[DIRECTIONS] List each line of the data that holds the string "const", please.
------ DATA IN THIS EXERCISE
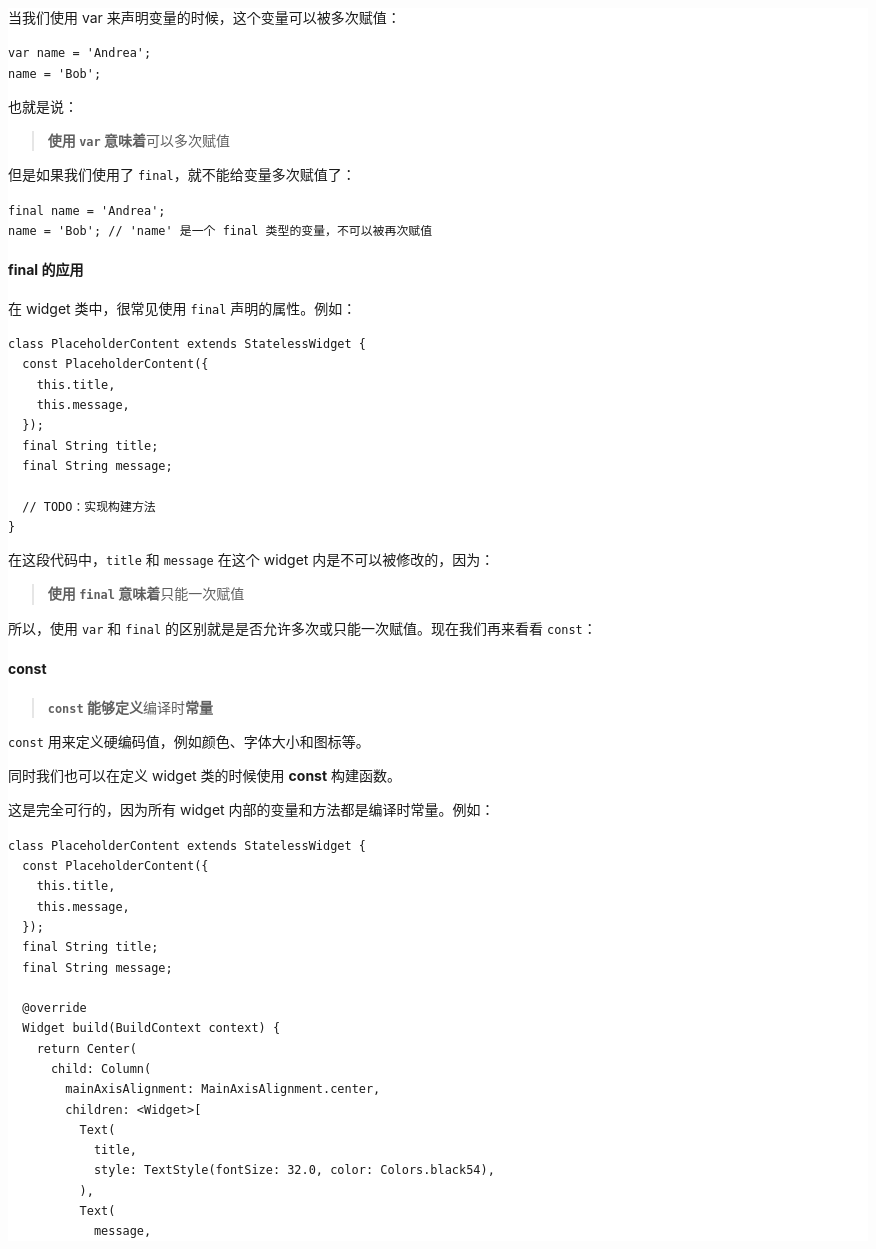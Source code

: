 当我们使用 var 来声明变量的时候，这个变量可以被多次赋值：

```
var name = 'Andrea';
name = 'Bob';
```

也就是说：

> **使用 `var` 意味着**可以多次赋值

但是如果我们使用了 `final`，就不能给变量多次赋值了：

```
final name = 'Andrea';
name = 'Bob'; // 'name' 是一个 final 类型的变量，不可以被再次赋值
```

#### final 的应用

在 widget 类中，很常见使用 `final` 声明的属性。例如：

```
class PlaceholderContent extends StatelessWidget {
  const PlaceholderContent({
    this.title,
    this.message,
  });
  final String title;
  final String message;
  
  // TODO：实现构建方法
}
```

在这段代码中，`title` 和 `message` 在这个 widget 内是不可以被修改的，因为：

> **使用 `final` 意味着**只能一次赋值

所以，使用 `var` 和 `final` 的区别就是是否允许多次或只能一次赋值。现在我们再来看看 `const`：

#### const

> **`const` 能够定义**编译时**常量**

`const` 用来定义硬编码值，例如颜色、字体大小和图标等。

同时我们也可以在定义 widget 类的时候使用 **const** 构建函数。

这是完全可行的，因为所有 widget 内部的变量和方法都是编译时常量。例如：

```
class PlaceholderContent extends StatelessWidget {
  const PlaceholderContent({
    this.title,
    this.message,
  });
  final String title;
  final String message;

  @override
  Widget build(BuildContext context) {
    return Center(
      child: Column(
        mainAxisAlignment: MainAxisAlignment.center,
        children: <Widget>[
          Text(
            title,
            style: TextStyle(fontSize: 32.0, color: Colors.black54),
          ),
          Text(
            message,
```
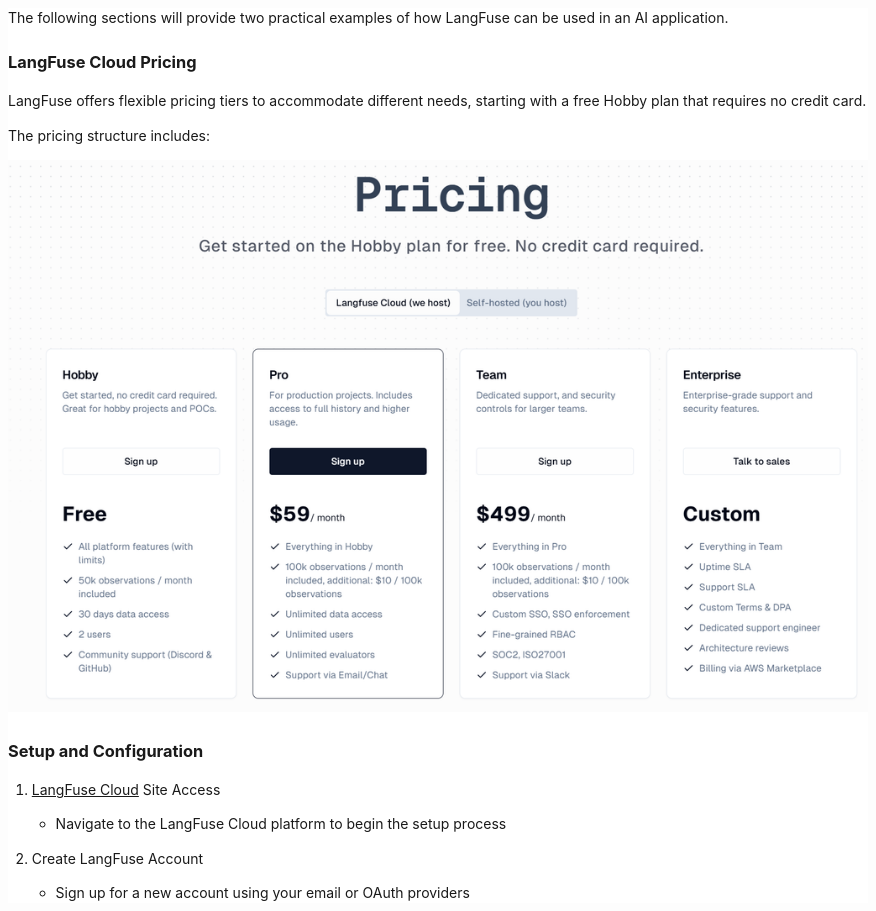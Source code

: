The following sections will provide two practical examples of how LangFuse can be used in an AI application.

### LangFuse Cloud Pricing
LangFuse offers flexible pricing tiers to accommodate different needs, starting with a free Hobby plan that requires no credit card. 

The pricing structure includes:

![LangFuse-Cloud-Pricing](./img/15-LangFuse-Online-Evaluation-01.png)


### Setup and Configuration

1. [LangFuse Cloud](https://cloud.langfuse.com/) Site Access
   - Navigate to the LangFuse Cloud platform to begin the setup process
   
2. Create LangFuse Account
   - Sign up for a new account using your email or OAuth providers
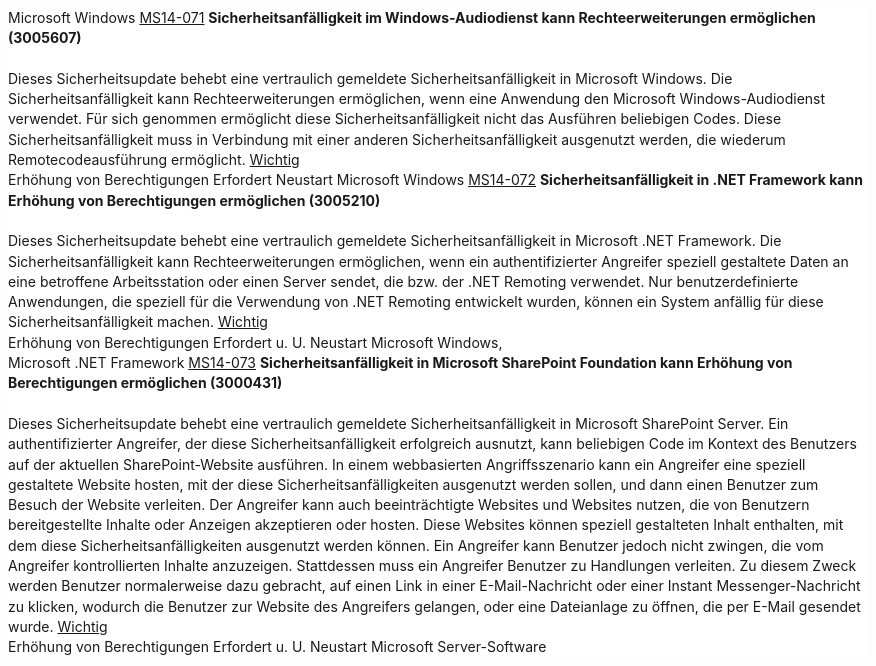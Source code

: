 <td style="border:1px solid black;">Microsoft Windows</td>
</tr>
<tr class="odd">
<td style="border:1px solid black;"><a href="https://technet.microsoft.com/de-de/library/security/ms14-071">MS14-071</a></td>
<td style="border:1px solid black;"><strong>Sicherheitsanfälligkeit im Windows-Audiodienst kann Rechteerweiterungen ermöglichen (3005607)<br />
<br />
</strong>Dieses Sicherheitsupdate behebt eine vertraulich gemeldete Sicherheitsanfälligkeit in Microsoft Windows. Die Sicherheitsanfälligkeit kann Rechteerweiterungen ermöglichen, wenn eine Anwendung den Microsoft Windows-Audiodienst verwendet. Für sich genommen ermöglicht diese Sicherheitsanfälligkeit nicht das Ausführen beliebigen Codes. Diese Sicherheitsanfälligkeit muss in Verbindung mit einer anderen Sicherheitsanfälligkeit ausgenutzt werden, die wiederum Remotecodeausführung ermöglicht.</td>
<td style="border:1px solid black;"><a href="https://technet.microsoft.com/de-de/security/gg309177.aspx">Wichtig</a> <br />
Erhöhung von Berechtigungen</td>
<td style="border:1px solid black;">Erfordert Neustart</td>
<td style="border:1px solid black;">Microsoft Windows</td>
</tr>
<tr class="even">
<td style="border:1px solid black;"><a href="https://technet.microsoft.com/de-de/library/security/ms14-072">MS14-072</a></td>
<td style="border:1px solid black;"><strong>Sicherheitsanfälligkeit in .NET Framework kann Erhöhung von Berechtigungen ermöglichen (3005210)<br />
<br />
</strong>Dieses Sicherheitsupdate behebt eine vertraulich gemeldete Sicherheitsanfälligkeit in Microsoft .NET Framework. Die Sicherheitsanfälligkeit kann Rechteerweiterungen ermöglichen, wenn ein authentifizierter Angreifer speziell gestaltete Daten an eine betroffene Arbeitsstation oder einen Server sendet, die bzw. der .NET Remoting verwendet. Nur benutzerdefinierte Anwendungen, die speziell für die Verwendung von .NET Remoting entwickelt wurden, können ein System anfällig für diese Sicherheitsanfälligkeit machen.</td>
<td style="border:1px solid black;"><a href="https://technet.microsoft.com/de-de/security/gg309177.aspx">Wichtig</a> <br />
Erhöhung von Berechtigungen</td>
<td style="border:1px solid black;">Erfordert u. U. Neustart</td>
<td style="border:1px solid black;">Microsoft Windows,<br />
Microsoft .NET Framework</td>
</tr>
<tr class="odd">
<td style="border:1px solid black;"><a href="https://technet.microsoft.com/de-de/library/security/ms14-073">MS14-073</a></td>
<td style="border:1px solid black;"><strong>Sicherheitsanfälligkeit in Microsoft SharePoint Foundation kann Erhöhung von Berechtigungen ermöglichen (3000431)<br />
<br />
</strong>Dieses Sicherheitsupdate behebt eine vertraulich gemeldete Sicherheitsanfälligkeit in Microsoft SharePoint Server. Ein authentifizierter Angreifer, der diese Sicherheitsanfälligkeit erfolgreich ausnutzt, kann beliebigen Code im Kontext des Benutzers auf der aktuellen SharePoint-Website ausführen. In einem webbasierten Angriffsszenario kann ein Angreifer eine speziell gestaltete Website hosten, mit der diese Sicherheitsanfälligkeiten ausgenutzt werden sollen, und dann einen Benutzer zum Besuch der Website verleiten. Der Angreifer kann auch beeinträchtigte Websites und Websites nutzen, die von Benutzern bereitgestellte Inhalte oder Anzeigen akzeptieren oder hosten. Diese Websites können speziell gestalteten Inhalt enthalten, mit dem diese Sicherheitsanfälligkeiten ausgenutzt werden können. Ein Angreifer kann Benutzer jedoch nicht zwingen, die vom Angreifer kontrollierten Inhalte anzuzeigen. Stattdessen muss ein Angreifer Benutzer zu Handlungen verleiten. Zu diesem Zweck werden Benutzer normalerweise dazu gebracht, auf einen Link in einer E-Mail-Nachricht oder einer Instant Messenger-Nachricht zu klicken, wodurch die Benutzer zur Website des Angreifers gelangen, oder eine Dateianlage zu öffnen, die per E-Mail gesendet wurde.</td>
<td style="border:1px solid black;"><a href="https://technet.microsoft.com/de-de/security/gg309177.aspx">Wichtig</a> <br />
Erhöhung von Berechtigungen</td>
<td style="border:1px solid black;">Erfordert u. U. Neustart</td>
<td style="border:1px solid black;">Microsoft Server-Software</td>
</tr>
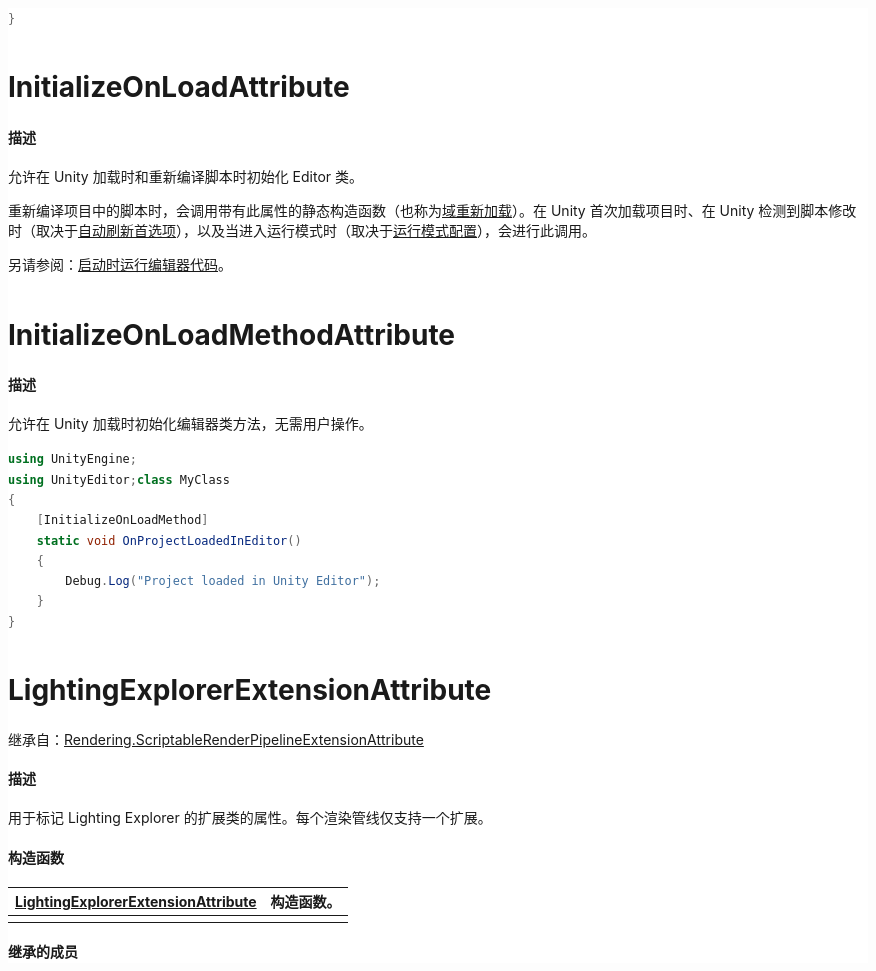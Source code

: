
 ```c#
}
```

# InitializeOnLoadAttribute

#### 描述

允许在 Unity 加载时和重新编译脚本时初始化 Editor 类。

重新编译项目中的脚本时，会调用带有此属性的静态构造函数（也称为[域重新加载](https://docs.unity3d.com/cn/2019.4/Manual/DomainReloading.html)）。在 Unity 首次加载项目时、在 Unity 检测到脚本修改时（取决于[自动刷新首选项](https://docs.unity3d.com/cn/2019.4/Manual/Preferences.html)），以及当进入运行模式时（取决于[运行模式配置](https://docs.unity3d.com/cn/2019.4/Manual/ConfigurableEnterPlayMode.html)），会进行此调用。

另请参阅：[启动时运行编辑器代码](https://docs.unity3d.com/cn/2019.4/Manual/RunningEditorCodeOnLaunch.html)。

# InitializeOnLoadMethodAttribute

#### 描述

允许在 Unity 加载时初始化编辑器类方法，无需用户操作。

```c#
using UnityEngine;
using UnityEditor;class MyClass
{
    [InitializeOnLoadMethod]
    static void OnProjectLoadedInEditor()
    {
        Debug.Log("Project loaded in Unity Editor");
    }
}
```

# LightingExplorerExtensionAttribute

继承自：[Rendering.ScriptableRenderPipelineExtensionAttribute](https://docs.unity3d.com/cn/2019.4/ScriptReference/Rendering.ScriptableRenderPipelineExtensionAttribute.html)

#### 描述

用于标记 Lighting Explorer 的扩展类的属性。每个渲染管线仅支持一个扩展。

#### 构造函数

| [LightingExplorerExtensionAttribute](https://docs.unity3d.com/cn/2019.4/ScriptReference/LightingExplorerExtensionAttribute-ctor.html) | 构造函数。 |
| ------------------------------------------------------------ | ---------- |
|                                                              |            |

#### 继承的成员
------------
[EXPECTED ANSWER]
  const PlaceholderContent({
所以，使用 `var` 和 `final` 的区别就是是否允许多次或只能一次赋值。现在我们再来看看 `const`：
#### const
> **`const` 能够定义**编译时**常量**
`const` 用来定义硬编码值，例如颜色、字体大小和图标等。
同时我们也可以在定义 widget 类的时候使用 **const** 构建函数。
  const PlaceholderContent({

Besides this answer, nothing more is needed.